Elle fait inévitablement partie de la sélection (lot 39). En émail translucide vert rehaussé d’étoiles et de fleur de lys dorées, cette montre est vendue avec sa chaîne assortie et son écrin d’époque.

Au 19ème siècle, les montres dites « de forme » sont à la mode. Les horlogers doivent alors redoubler d’ingéniosité et imaginer des mouvements minuscules, capables de s’adapter aux formes de boîtes les plus improbables. C’est à cette époque que la « Boule de Genève » apparaît. Cette minuscule montre féminine dissimule un mouvement, composé de 3 platines superposées, emboîté dans un pendentif sphérique. Se portant en sautoir, cette montre collier est généralement en or ou en métal doré et son boîtier recouvert d’un élégant émail translucide.

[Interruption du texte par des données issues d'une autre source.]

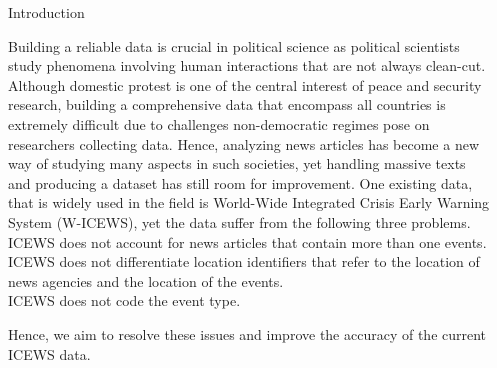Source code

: \documentclass[final]{beamer}
\newlength{\sepwid}
\newlength{\onecolwid}
\begin{document}
\begin{frame}[t]
\begin{columns}[t]
\begin{column}{\onecolwid}

\begin{block}{Introduction}

\noindent Building a reliable data is crucial in political science as political scientists study phenomena involving human interactions that are not always clean-cut. Although domestic protest is one of the central interest of peace and security research, building a comprehensive data that encompass all countries is extremely difficult due to challenges non-democratic regimes pose on researchers collecting data. Hence, analyzing news articles has become a new way of studying many aspects in such societies, yet handling massive texts and producing a dataset has still room for improvement. One existing data, that is widely used in the field is World-Wide Integrated Crisis Early Warning System (W-ICEWS)\cite{icews}, yet the data suffer from the following three problems.\\
\vspace{1cm}
 ICEWS does not account for news articles that contain more than one events. \\
 ICEWS does not differentiate location identifiers that refer to the location of news agencies and the location of the events.\\
 ICEWS does not code the event type.

\noindent Hence, we aim to resolve these issues and improve the accuracy of the current ICEWS data. \\
\end{block}




\end{column} %

\begin{column}{\sepwid}\end{column} %


\end{columns}
\end{frame}
\end{document}
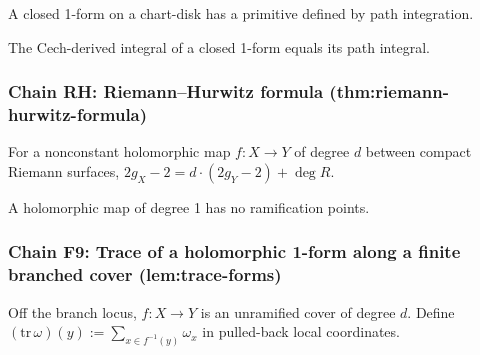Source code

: \begin{lemma}
\label{lem:path-integral-primitive}
A closed 1-form on a chart-disk has a primitive defined by path integration.
\leanok
\end{lemma}

\begin{lemma}
\label{lem:integral-cech-path-equivalence}
The Cech-derived integral of a closed 1-form equals its path integral.
\leanok
\end{lemma}

\subsubsection*{Chain RH: Riemann--Hurwitz formula (thm:riemann-hurwitz-formula)}

\begin{lemma}
\label{thm:riemann-hurwitz-formula}
For a nonconstant holomorphic map $f : X \to Y$ of degree $d$ between compact Riemann surfaces,
$2 g_{X} - 2 = d \cdot (2 g_{Y} - 2) + \deg R$.
\leanok
\end{lemma}

\begin{lemma}
\label{lem:ramification-zero-of-deg-one}
A holomorphic map of degree 1 has no ramification points.
\leanok
\end{lemma}

\subsubsection*{Chain F9: Trace of a holomorphic 1-form along a finite branched cover (lem:trace-forms)}

\begin{lemma}
\label{lem:trf-r1}
Off the branch locus, $f : X \to Y$ is an unramified cover of degree $d$.  Define $(\mathrm{tr}\,\omega)(y) := \sum_{x \in f^{-1}(y)} \omega_{x}$ in pulled-back local coordinates.
\leanok
\end{lemma}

De grands horlogers comme Marius LeCoultre, Paul Ditisheim ou Henri Capt vont être parmi les premiers à réaliser ces mouvements si spéciaux pour les plus belles manufactures. Très en vogue jusqu’aux années folles, la « Boule de Genève » est la montre féminine par excellence. À noter, les pièces tardives sont généralement équipées d’une couronne de remontoir.

Meyer à Paris

Meyer à Paris

Une ravissante montre en or, émail et entourage de perles signée Meyer à Paris plaira certainement aux amateurs pour la beauté et la qualité de son émail, mais aussi pour sa signature (lot 27). Louis Meyer, est un horloger célèbre pour son ouvrage « L’horloger Bijoutier Amateur ou les secrets de l’horlogerie dévoilés » publié en 1900. Ce recueil de précieux conseils à destination des apprentis horlogers ou des amateurs livres toutes les astuces à connaître pour nettoyer, régler, ou réparer les montres. Installé au 63 rue Lamotte Piquet (XV arr.), Meyer est un horloger et un revendeur incontournable à Paris au 19ème siècle.

Isaac Soret & Fils

Isaac Soret & Fils

Isaac Soret (1673-1760), horloger genevois, fils du maître horloger Barthélémy Soret, a une production bien particulière, car il ne réalise qu’un seul et unique type de calibre. Une stratégie héritée de son père, qui lui permet d’augmenter sa capacité de production et ainsi de faire prospérer son activité. À sa mort, son fils David reprend la fabrique et la maison perdure sous le nom de Isaac Soret & fils. Durant 3 générations successives, l’on retrouve exactement les mêmes calibres de mouvements. (lot n°15)

Elliocott, London

Elliocott, London

Une pièce signée Elliocott avec répétition des quarts suscitera également certainement beaucoup d’intérêt (lot n°20). Horloger britannique qui fut notamment le fournisseur attitré du roi Georges III, John Ellicott est un l’un des plus noms de l’horlogerie du 18ème siècle. Ses montres en or avec double boîtier à décor repoussé enregistrent toujours de beaux résultats.

Cette vente invite à un véritable voyage dans le temps en proposant des pièces importantes et décisives, mais aussi des montres plus modestes qui en disent long sur l’histoire de l’horlogerie en France et en Europe.